There aren't any real papers i'm aware of on TBAA, because it is
entirely dictated by language specific standards, and thus, the rules
differ from language to language.
The only even mildly useful *paper* would be
Honestly, there are no real fundamentals unless you want to talk about
specific languages.
Otherwise, everything could be described as:
1. Each language has some rules about type compatibility. Violation of
these rules usually results in undefined behavior.
2. The compiler takes advantage of this to make assumptions about
aliasing of variables of two different types, on the assumtion that
your program does not exhibit undefined behavior.

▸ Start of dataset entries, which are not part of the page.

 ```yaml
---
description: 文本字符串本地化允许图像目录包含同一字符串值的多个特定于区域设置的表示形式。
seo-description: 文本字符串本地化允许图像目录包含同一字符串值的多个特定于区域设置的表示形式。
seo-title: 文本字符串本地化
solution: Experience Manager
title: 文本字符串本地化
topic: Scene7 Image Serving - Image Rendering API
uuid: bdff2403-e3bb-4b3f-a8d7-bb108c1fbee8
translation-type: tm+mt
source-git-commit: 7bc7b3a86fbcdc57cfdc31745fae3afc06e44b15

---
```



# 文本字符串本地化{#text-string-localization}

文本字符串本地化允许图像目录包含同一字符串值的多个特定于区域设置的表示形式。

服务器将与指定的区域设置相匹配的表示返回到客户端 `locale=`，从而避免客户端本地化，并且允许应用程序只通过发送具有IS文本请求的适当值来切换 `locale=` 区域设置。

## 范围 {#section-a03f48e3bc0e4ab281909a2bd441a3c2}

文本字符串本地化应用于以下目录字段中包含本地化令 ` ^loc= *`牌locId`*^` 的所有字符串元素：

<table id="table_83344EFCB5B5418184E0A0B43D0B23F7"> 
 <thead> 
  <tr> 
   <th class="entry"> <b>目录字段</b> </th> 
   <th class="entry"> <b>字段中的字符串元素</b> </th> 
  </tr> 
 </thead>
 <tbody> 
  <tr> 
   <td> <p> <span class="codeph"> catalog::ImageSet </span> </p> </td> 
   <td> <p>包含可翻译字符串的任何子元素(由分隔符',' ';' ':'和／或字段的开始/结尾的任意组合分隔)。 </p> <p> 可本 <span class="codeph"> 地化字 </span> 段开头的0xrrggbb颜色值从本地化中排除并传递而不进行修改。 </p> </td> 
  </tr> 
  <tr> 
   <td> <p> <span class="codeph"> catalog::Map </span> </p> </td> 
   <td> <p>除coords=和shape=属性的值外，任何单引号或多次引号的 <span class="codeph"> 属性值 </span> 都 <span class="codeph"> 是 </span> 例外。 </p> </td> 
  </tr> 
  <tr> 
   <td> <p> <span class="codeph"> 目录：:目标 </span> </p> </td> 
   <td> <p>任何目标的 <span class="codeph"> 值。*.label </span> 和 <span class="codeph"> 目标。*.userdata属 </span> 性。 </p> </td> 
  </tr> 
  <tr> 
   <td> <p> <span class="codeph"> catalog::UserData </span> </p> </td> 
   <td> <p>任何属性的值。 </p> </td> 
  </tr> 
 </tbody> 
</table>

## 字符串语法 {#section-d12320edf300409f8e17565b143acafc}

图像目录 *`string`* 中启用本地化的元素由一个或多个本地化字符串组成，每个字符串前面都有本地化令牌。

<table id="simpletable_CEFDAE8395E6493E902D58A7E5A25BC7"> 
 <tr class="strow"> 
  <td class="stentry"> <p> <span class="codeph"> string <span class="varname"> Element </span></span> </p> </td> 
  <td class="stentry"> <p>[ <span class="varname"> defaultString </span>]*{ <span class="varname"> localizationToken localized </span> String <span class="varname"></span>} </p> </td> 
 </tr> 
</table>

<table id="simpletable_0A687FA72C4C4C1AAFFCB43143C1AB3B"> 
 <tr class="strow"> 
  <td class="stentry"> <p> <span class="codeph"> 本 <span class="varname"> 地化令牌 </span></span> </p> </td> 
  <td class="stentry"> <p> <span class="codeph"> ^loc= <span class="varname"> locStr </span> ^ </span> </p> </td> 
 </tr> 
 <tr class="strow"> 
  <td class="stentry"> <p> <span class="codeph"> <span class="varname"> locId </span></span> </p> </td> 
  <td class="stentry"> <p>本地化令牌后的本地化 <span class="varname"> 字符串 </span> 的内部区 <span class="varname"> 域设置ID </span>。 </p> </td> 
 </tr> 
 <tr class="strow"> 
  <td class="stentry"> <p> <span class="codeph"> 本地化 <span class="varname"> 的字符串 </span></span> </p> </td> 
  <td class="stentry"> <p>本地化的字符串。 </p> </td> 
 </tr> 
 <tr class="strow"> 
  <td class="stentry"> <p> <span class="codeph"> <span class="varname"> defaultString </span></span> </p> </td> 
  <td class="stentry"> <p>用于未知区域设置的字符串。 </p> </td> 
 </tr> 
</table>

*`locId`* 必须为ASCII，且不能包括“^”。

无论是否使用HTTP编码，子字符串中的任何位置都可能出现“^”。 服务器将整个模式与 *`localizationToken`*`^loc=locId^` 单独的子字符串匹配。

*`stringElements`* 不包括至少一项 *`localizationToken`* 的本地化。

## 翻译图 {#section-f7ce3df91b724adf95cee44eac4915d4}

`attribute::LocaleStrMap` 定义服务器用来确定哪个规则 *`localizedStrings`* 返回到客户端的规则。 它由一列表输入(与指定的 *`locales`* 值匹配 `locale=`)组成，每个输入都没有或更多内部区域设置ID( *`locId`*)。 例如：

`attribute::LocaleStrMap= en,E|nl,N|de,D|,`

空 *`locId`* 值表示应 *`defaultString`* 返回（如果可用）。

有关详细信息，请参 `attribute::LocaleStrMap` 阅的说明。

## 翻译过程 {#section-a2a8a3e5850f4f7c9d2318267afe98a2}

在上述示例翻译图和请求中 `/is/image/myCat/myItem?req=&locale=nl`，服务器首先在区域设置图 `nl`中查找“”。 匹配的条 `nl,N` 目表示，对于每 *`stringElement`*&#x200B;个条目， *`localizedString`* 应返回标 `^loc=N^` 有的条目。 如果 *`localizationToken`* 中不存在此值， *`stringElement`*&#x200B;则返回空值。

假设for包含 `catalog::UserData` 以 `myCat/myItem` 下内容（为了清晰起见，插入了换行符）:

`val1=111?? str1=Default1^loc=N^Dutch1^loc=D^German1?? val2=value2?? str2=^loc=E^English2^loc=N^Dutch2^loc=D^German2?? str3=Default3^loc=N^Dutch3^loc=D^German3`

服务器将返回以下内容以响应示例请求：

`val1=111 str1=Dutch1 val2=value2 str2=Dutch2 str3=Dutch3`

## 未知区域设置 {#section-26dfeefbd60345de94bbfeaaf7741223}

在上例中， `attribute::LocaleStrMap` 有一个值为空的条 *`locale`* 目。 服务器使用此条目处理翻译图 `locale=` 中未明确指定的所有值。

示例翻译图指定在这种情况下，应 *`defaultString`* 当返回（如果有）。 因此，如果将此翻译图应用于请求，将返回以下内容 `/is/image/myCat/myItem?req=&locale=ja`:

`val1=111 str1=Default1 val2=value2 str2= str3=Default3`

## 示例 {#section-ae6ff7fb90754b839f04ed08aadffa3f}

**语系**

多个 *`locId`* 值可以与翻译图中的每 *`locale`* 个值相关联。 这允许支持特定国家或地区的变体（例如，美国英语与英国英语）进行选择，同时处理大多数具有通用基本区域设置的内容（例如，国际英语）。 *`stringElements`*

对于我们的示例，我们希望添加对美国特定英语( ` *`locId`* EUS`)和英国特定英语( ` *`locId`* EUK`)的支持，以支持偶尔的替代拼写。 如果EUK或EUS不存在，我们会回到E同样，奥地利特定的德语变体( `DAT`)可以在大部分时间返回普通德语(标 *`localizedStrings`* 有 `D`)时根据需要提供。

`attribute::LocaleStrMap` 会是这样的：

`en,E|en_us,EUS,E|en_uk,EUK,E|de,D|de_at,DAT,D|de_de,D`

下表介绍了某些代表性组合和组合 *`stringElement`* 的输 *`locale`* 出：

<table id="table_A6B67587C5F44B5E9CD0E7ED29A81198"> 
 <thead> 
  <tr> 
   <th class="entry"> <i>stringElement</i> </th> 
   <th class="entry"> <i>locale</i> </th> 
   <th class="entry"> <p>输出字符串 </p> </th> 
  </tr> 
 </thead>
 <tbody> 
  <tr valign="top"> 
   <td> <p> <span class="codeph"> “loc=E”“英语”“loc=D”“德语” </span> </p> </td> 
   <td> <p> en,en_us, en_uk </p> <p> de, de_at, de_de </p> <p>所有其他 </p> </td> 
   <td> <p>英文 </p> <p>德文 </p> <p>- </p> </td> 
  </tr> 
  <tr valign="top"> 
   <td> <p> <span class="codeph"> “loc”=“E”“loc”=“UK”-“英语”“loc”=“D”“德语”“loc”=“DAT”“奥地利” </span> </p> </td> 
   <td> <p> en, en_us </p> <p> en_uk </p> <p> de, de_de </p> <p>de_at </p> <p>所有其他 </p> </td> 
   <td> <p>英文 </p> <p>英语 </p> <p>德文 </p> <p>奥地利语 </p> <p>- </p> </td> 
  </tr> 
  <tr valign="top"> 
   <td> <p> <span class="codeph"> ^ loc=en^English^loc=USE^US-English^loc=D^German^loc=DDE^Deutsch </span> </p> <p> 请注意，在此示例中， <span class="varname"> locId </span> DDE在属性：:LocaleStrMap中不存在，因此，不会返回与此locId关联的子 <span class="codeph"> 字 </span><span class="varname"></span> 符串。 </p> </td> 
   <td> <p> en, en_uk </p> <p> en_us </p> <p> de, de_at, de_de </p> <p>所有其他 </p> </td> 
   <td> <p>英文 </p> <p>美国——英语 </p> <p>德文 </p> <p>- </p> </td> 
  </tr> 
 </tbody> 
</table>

LLVM's implementation is really separable into two pieces:
Type based aliasing
Access-path aliasing
Both exist in TypeBasedAliasAnalysis.cpp, but are somewhat unrelated
(in practice, #2 gets almost all of it's power from being able to say
things about various offsets, not about types).
#1 is what is traditionally referred to when people talk about TBAA.
LLVM's implementation theoretically consists of a TBAA DAG that is
written out by the frontend, and has various properties (every child
is a alias subset of the parent, for example), that correspond to
various language rules.
The loads/stores are annotated with the set ids. The TBAA alias
implementation compares the set ids and their positions in the TBAA
DAG to see whether two things alias.
That is the theory.
In practice, you can encode all kinds of interesting analysis results
as TBAA metadata, whether it's type-based or not.
It happens to be a useful datastructure for doing so.
So there is actually no guarantee that any of the metadata you see is
actually related to types in the source language or language rules.